Niedziela, 19:20
Cześć!
Miałam wczoraj wrócić na siłownie, ale średnio się czułam. I to zarówno psychicznie jak i fizycznie, bo dostałam okres. Teraz też nie mam się dobrze.
Wczoraj, oprócz korepetycji, raczej nie zrobiłam nic produktywnego (a powinnam!), a dzisiaj jedynie poszłam na kawę z koleżanką i resztę dnia także zmarnowałam. Pocieszam się tym, że czasami jednak takie dni są potrzebne. A ja jakoś nie potrafię wrócić do normalności po powrocie z Wiednia. Właściwie jedyne o czym myślę to Lukas, nie będę ukrywać, że bardzo męczy mnie psychicznie ta sytuacja, fakt że nie wiem na czym stoję i co jest między nami.

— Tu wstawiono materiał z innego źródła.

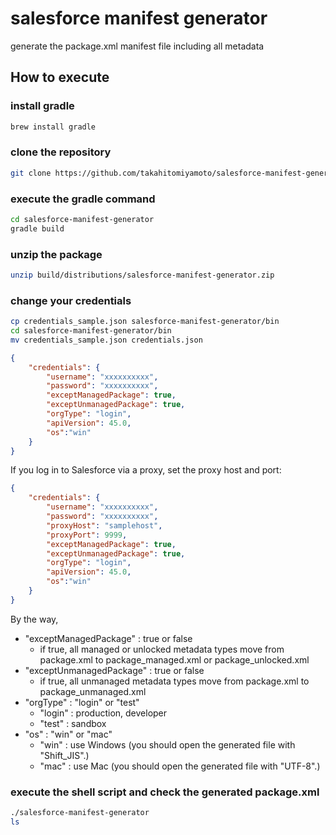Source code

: # salesforce manifest generator
generate the package.xml manifest file including all metadata

## How to execute
### install gradle
```sh
brew install gradle
```

### clone the repository
```sh
git clone https://github.com/takahitomiyamoto/salesforce-manifest-generator.git
```

### execute the gradle command
```sh
cd salesforce-manifest-generator
gradle build
```

### unzip the package
```sh
unzip build/distributions/salesforce-manifest-generator.zip
```

### change your credentials
```sh
cp credentials_sample.json salesforce-manifest-generator/bin
cd salesforce-manifest-generator/bin
mv credentials_sample.json credentials.json
```

```json
{
    "credentials": {
        "username": "xxxxxxxxxx",
        "password": "xxxxxxxxxx",
        "exceptManagedPackage": true,
        "exceptUnmanagedPackage": true,
        "orgType": "login",
        "apiVersion": 45.0,
        "os":"win"
    }
}
```

If you log in to Salesforce via a proxy, set the proxy host and port:

```json
{
    "credentials": {
        "username": "xxxxxxxxxx",
        "password": "xxxxxxxxxx",
        "proxyHost": "samplehost",
        "proxyPort": 9999,
        "exceptManagedPackage": true,
        "exceptUnmanagedPackage": true,
        "orgType": "login",
        "apiVersion": 45.0,
        "os":"win"
    }
}
```

By the way,
- "exceptManagedPackage" : true or false
    - if true, all managed or unlocked metadata types move from package.xml to package_managed.xml or package_unlocked.xml
- "exceptUnmanagedPackage" : true or false
    - if true, all unmanaged metadata types move from package.xml to package_unmanaged.xml
- "orgType" : "login" or "test"
    - "login" : production, developer
    - "test" : sandbox
- "os" : "win" or "mac"
    - "win" : use Windows (you should open the generated file with "Shift_JIS".)
    - "mac" : use Mac (you should open the generated file with "UTF-8".)

### execute the shell script and check the generated package.xml
```sh
./salesforce-manifest-generator
ls
```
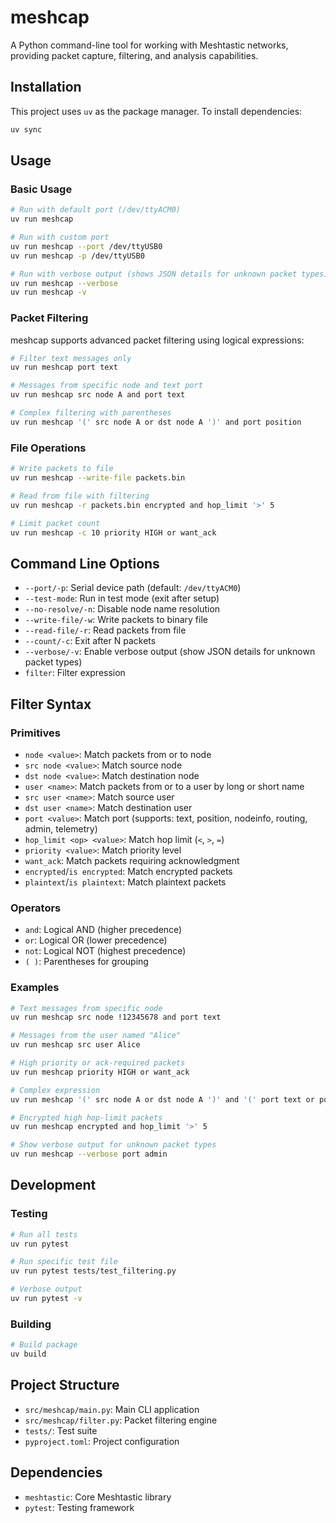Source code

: # meshcap

A Python command-line tool for working with Meshtastic networks, providing packet capture, filtering, and analysis capabilities.

## Installation

This project uses `uv` as the package manager. To install dependencies:

```bash
uv sync
```

## Usage

### Basic Usage

```bash
# Run with default port (/dev/ttyACM0)
uv run meshcap

# Run with custom port
uv run meshcap --port /dev/ttyUSB0
uv run meshcap -p /dev/ttyUSB0

# Run with verbose output (shows JSON details for unknown packet types)
uv run meshcap --verbose
uv run meshcap -v
```

### Packet Filtering

meshcap supports advanced packet filtering using logical expressions:

```bash
# Filter text messages only
uv run meshcap port text

# Messages from specific node and text port
uv run meshcap src node A and port text

# Complex filtering with parentheses
uv run meshcap '(' src node A or dst node A ')' and port position
```

### File Operations

```bash
# Write packets to file
uv run meshcap --write-file packets.bin

# Read from file with filtering
uv run meshcap -r packets.bin encrypted and hop_limit '>' 5

# Limit packet count
uv run meshcap -c 10 priority HIGH or want_ack
```

## Command Line Options

- `--port/-p`: Serial device path (default: `/dev/ttyACM0`)
- `--test-mode`: Run in test mode (exit after setup)
- `--no-resolve/-n`: Disable node name resolution
- `--write-file/-w`: Write packets to binary file
- `--read-file/-r`: Read packets from file
- `--count/-c`: Exit after N packets
- `--verbose/-v`: Enable verbose output (show JSON details for unknown packet types)
- `filter`: Filter expression

## Filter Syntax

### Primitives

- `node <value>`: Match packets from or to node
- `src node <value>`: Match source node
- `dst node <value>`: Match destination node
- `user <name>`: Match packets from or to a user by long or short name
- `src user <name>`: Match source user
- `dst user <name>`: Match destination user
- `port <value>`: Match port (supports: text, position, nodeinfo, routing, admin, telemetry)
- `hop_limit <op> <value>`: Match hop limit (`<`, `>`, `=`)
- `priority <value>`: Match priority level
- `want_ack`: Match packets requiring acknowledgment
- `encrypted`/`is encrypted`: Match encrypted packets
- `plaintext`/`is plaintext`: Match plaintext packets

### Operators

- `and`: Logical AND (higher precedence)
- `or`: Logical OR (lower precedence)
- `not`: Logical NOT (highest precedence)
- `( )`: Parentheses for grouping

### Examples

```bash
# Text messages from specific node
uv run meshcap src node !12345678 and port text

# Messages from the user named "Alice"
uv run meshcap src user Alice

# High priority or ack-required packets
uv run meshcap priority HIGH or want_ack

# Complex expression
uv run meshcap '(' src node A or dst node A ')' and '(' port text or port position ')'

# Encrypted high hop-limit packets
uv run meshcap encrypted and hop_limit '>' 5

# Show verbose output for unknown packet types
uv run meshcap --verbose port admin
```

## Development

### Testing

```bash
# Run all tests
uv run pytest

# Run specific test file
uv run pytest tests/test_filtering.py

# Verbose output
uv run pytest -v
```

### Building

```bash
# Build package
uv build
```

## Project Structure

- `src/meshcap/main.py`: Main CLI application
- `src/meshcap/filter.py`: Packet filtering engine
- `tests/`: Test suite
- `pyproject.toml`: Project configuration

## Dependencies

- `meshtastic`: Core Meshtastic library
- `pytest`: Testing framework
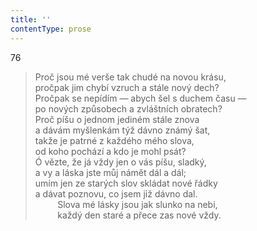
 ```yaml
---
title: ''
contentType: prose
---
```


76

> Proč jsou mé verše tak chudé na novou krásu,  
> pročpak jim chybí vzruch a stále nový dech?  
> Pročpak se nepídím — abych šel s duchem času —  
> po nových způsobech a zvláštních obratech?  
> Proč píšu o jednom jediném stále znova  
> a dávám myšlenkám týž dávno známý šat,  
> takže je patrné z každého mého slova,  
> od koho pochází a kdo je mohl psát?  
> Ó vězte, že já vždy jen o vás píšu, sladký,  
> a vy a láska jste můj námět dál a dál;  
> umím jen ze starých slov skládat nové řádky  
> a dávat poznovu, co jsem již dávno dal.  
>          Slova mé lásky jsou jak slunko na nebi,  
>          každý den staré a přece zas nové vždy.
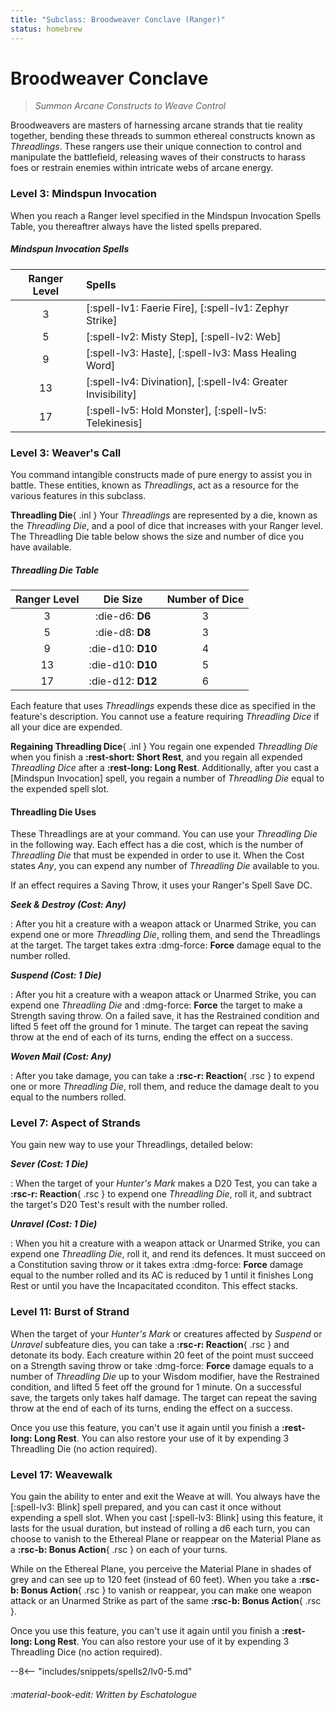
 ```yaml
---
title: "Subclass: Broodweaver Conclave (Ranger)"
status: homebrew
---
```


<p style="display:none">
Summon Arcane Constructs to Weave Control
</p>

# Broodweaver Conclave

> *Summon Arcane Constructs to Weave Control*

Broodweavers are masters of harnessing arcane strands that tie reality together, bending these threads to summon ethereal constructs known as *Threadlings*. These rangers use their unique connection to control and manipulate the battlefield, releasing waves of their constructs to harass foes or restrain enemies within intricate webs of arcane energy.

### Level 3: Mindspun Invocation

When you reach a Ranger level specified in the Mindspun Invocation Spells Table, you thereaftrer always have the listed spells prepared.

##### Mindspun Invocation Spells

| Ranger Level | Spells |
|:---:|:---|
| 3 | [:spell-lv1: Faerie Fire], [:spell-lv1: Zephyr Strike] |
| 5 | [:spell-lv2: Misty Step], [:spell-lv2: Web] |
| 9 | [:spell-lv3: Haste], [:spell-lv3: Mass Healing Word] |
| 13 | [:spell-lv4: Divination], [:spell-lv4: Greater Invisibility] |
| 17 | [:spell-lv5: Hold Monster], [:spell-lv5: Telekinesis] |

### Level 3: Weaver's Call

You command intangible constructs made of pure energy to assist you in battle. These entities, known as *Threadlings*, act as a resource for the various features in this subclass. 

**Threadling Die**{ .inl } Your *Threadlings* are represented by a die, known as the *Threadling Die*, and a pool of dice that increases with your Ranger level. The Threadling Die table below shows the size and number of dice you have available.

##### Threadling Die Table

| Ranger Level | Die Size | Number of Dice |
|:-:|:-:|:-:|
| 3 | :die-d6: **D6** | 3 |
| 5 | :die-d8: **D8** | 3 |
| 9 | :die-d10: **D10** | 4 |
| 13 | :die-d10: **D10** | 5 |
| 17 | :die-d12: **D12** | 6 |

Each feature that uses *Threadlings* expends these dice as specified in the feature's description. You cannot use a feature requiring *Threadling Dice* if all your dice are expended.

**Regaining Threadling Dice**{ .inl } You regain one expended *Threadling Die* when you finish a **:rest-short: Short Rest**, and you regain all expended *Threadling Dice* after a **:rest-long: Long Rest**. Additionally, after you cast a [Mindspun Invocation] spell, you regain a number of *Threadling Die* equal to the expended spell slot.

#### Threadling Die Uses

These Threadlings are at your command. You can use your *Threadling Die* in the following way. Each effect has a die cost, which is the number of *Threadling Die* that must be expended in order to use it. When the Cost states *Any*, you can expend any number of *Threadling Die* available to you.

If an effect requires a Saving Throw, it uses your Ranger's Spell Save DC.

***Seek & Destroy (Cost: Any)***

:   After you hit a creature with a weapon attack or Unarmed Strike, you can expend one or more *Threadling Die*, rolling them, and send the Threadlings at the target. The target takes extra :dmg-force: **Force** damage equal to the number rolled.

***Suspend (Cost: 1 Die)***

:   After you hit a creature with a weapon attack or Unarmed Strike, you can expend one *Threadling Die* and :dmg-force: **Force** the target to make a Strength saving throw. On a failed save, it has the Restrained condition and lifted 5 feet off the ground for 1 minute. The target can repeat the saving throw at the end of each of its turns, ending the effect on a success.

***Woven Mail (Cost: Any)***

:   After you take damage, you can take a **:rsc-r: Reaction**{ .rsc } to expend one or more *Threadling Die*, roll them, and reduce the damage dealt to you equal to the numbers rolled.

### Level 7: Aspect of Strands

You gain new way to use your Threadlings, detailed below:

***Sever (Cost: 1 Die)***

:   When the target of your *Hunter's Mark* makes a D20 Test, you can take a **:rsc-r: Reaction**{ .rsc } to expend one *Threadling Die*, roll it, and subtract the target's D20 Test's result with the number rolled.

***Unravel (Cost: 1 Die)***

:   When you hit a creature with a weapon attack or Unarmed Strike, you can expend one *Threadling Die*, roll it, and rend its defences. It must succeed on a Constitution saving throw or it takes extra :dmg-force: **Force** damage equal to the number rolled and its AC is reduced by 1 until it finishes Long Rest or until you have the Incapacitated cconditon. This effect stacks. 

### Level 11: Burst of Strand

When the target of your *Hunter's Mark* or creatures affected by *Suspend* or *Unravel* subfeature dies, you can take a **:rsc-r: Reaction**{ .rsc } and detonate its body. Each creature within 20 feet of the point must succeed on a Strength saving throw or take :dmg-force: **Force** damage equals to a number of *Threadling Die* up to your Wisdom modifier, have the Restrained condition, and lifted 5 feet off the ground for 1 minute. On a successful save, the targets only takes half damage. The target can repeat the saving throw at the end of each of its turns, ending the effect on a success.

Once you use this feature, you can't use it again until you finish a **:rest-long: Long Rest**. You can also restore your use of it by expending 3 Threadling Die (no action required).

### Level 17: Weavewalk

You gain the ability to enter and exit the Weave at will. You always have the [:spell-lv3: Blink] spell prepared, and you can cast it once without expending a spell slot. When you cast [:spell-lv3: Blink] using this feature, it lasts for the usual duration, but instead of rolling a d6 each turn, you can choose to vanish to the Ethereal Plane or reappear on the Material Plane as a **:rsc-b: Bonus Action**{ .rsc } on each of your turns.

While on the Ethereal Plane, you perceive the Material Plane in shades of grey and can see up to 120 feet (instead of 60 feet). When you take a **:rsc-b: Bonus Action**{ .rsc } to vanish or reappear, you can make one weapon attack or an Unarmed Strike as part of the same  **:rsc-b: Bonus Action**{ .rsc }.

Once you use this feature, you can't use it again until you finish a **:rest-long: Long Rest**. You can also restore your use of it by expending 3 Threadling Dice (no action required).

--8<-- "includes/snippets/spells2/lv0-5.md"

###### :material-book-edit: Written by *Eschatologue*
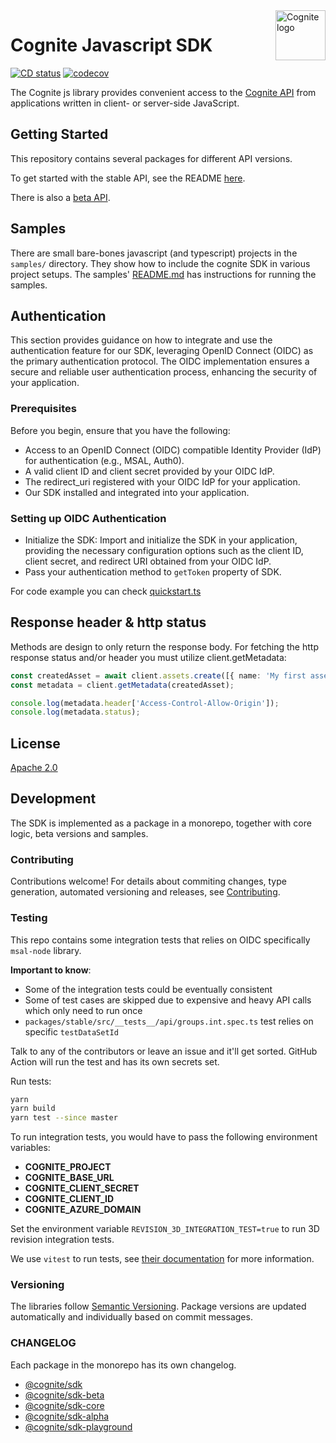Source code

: <a href="https://cognite.com/">
    <img src="./cognite_logo.png" alt="Cognite logo" title="Cognite" align="right" height="80" />
</a>

# Cognite Javascript SDK

[![CD status](https://github.com/cognitedata/cognite-sdk-js/actions/workflows/release.yaml/badge.svg)](https://github.com/cognitedata/cognite-sdk-js/actions/workflows/release.yaml)
[![codecov](https://codecov.io/gh/cognitedata/cognite-sdk-js/branch/master/graph/badge.svg)](https://codecov.io/gh/cognitedata/cognite-sdk-js)

The Cognite js library provides convenient access to the [Cognite API](https://doc.cognitedata.com/dev/) from
applications written in client- or server-side JavaScript.

## Getting Started

This repository contains several packages for different API versions.

To get started with the stable API, see the README [here](./packages/stable/README.md).

There is also a [beta API](./packages/beta/README.md).

## Samples

There are small bare-bones javascript (and typescript) projects in the `samples/` directory.
They show how to include the cognite SDK in various project setups.
The samples' [README.md](./samples/README.md) has instructions for running the samples.

## Authentication

This section provides guidance on how to integrate and use the authentication feature for our SDK, leveraging OpenID Connect (OIDC) as the primary authentication protocol. The OIDC implementation ensures a secure and reliable user authentication process, enhancing the security of your application.

### Prerequisites
Before you begin, ensure that you have the following:

- Access to an OpenID Connect (OIDC) compatible Identity Provider (IdP) for authentication (e.g., MSAL, Auth0).
- A valid client ID and client secret provided by your OIDC IdP.
- The redirect_uri registered with your OIDC IdP for your application.
- Our SDK installed and integrated into your application.


### Setting up OIDC Authentication

- Initialize the SDK: Import and initialize the SDK in your application, providing the necessary configuration options such as the client ID, client secret, and redirect URI obtained from your OIDC IdP.
- Pass your authentication method to `getToken` property of SDK.

For code example you can check [quickstart.ts](https://github.com/cognitedata/cognite-sdk-js/blob/master/samples/nodejs/oidc-typescript/quickstart.ts#L1)


## Response header & http status

Methods are design to only return the response body. For fetching the http response status and/or header you must utilize client.getMetadata:

```ts
const createdAsset = await client.assets.create([{ name: 'My first asset' }]);
const metadata = client.getMetadata(createdAsset);

console.log(metadata.header['Access-Control-Allow-Origin']);
console.log(metadata.status);
```

## License

[Apache 2.0](https://www.apache.org/licenses/LICENSE-2.0)

## Development

The SDK is implemented as a package in a monorepo, together with core logic, beta versions and samples.

### Contributing

Contributions welcome!
For details about commiting changes, type generation, automated versioning and releases, see [Contributing](./CONTRIBUTING.md).

### Testing

This repo contains some integration tests that relies on OIDC specifically `msal-node` library. 

**Important to know**: 
- Some of the integration tests could be eventually consistent 
- Some of test cases are skipped due to expensive and heavy API calls which only need to run once
- `packages/stable/src/__tests__/api/groups.int.spec.ts` test relies on specific `testDataSetId`

Talk to any of the contributors or leave an issue and it'll get sorted.
GitHub Action will run the test and has its own secrets set.

Run tests:

```bash
yarn
yarn build
yarn test --since master
```

To run integration tests, you would have to pass the following environment variables:

- **COGNITE_PROJECT**
- **COGNITE_BASE_URL**
- **COGNITE_CLIENT_SECRET**
- **COGNITE_CLIENT_ID**
- **COGNITE_AZURE_DOMAIN**

Set the environment variable `REVISION_3D_INTEGRATION_TEST=true` to run 3D revision integration tests.

We use `vitest` to run tests, see [their documentation](https://vitest.dev/) for more information.


### Versioning

The libraries follow [Semantic Versioning](https://semver.org/).
Package versions are updated automatically and individually based on commit messages.

### CHANGELOG

Each package in the monorepo has its own changelog.

- [@cognite/sdk](./packages/stable/CHANGELOG.md)
- [@cognite/sdk-beta](./packages/beta/CHANGELOG.md)
- [@cognite/sdk-core](./packages/core/CHANGELOG.md)
- [@cognite/sdk-alpha](./packages/alpha/CHANGELOG.md)
- [@cognite/sdk-playground](./packages/playground/CHANGELOG.md)
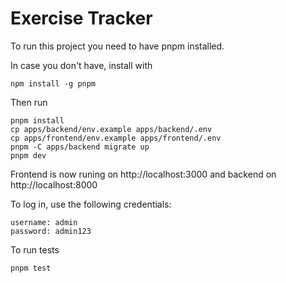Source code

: # Exercise Tracker

To run this project you need to have pnpm installed.

In case you don't have, install with

```
npm install -g pnpm
```

Then run

```
pnpm install
cp apps/backend/env.example apps/backend/.env
cp apps/frontend/env.example apps/frontend/.env
pnpm -C apps/backend migrate up
pnpm dev
```

Frontend is now runing on http://localhost:3000 and backend on http://localhost:8000

To log in, use the following credentials:

```
username: admin
password: admin123
```

To run tests

```
pnpm test
```
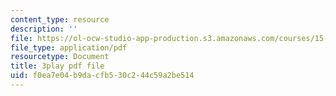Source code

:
 ```yaml
---
content_type: resource
description: ''
file: https://ol-ocw-studio-app-production.s3.amazonaws.com/courses/15-071-the-analytics-edge-spring-2017/f0ea7e04b9dacfb530c244c59a2be514_8fW7ooZLIuc.pdf
file_type: application/pdf
resourcetype: Document
title: 3play pdf file
uid: f0ea7e04-b9da-cfb5-30c2-44c59a2be514
---
```

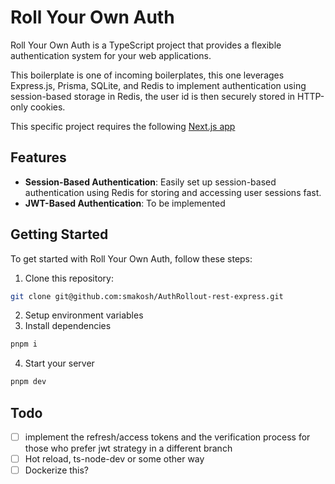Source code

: # Roll Your Own Auth

Roll Your Own Auth is a TypeScript project that provides a flexible authentication system for your web applications.

This boilerplate is one of incoming boilerplates, this one leverages Express.js, Prisma, SQLite, and Redis to implement authentication using session-based storage in Redis, the user id is then securely stored in HTTP-only cookies.

This specific project requires the following [Next.js app](https://github.com/smakosh/AuthRollout-rest-next)

## Features

- **Session-Based Authentication**: Easily set up session-based authentication using Redis for storing and accessing user sessions fast.
- **JWT-Based Authentication**: To be implemented

## Getting Started

To get started with Roll Your Own Auth, follow these steps:

1. Clone this repository:

```bash
git clone git@github.com:smakosh/AuthRollout-rest-express.git
```

2. Setup environment variables
3. Install dependencies

```bash
pnpm i
```

4. Start your server

```bash
pnpm dev
```

## Todo

- [ ] implement the refresh/access tokens and the verification process for those who prefer jwt strategy in a different branch
- [ ] Hot reload, ts-node-dev or some other way
- [ ] Dockerize this?
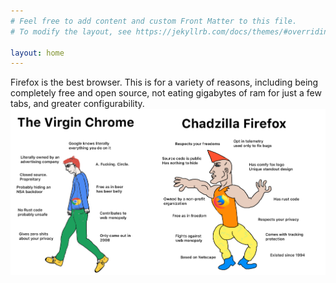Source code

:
 ```yaml
---
# Feel free to add content and custom Front Matter to this file.
# To modify the layout, see https://jekyllrb.com/docs/themes/#overriding-theme-defaults

layout: home
---
```

Firefox is the best browser.  This is for a variety of reasons, including being completely free and open source, not eating gigabytes of ram for just a few tabs, and greater configurability.
![chad firefox](chadfirefox.png)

Jeszcze bardziej to, że ja sama nie wiem czego bym chciała. Jednego jestem pewna, musimy pogadać. Boję się tylko rezultatu tej rozmowy.
Nie będę też udawać, chciałabym wrócić do Wiednia. Jeśli nasza relacja ma się zakończyć, to chciałabym spędzić z nim jeszcze trochę czasu i nacieszyć się tym, co jest między nami. Cokolwiek to jest.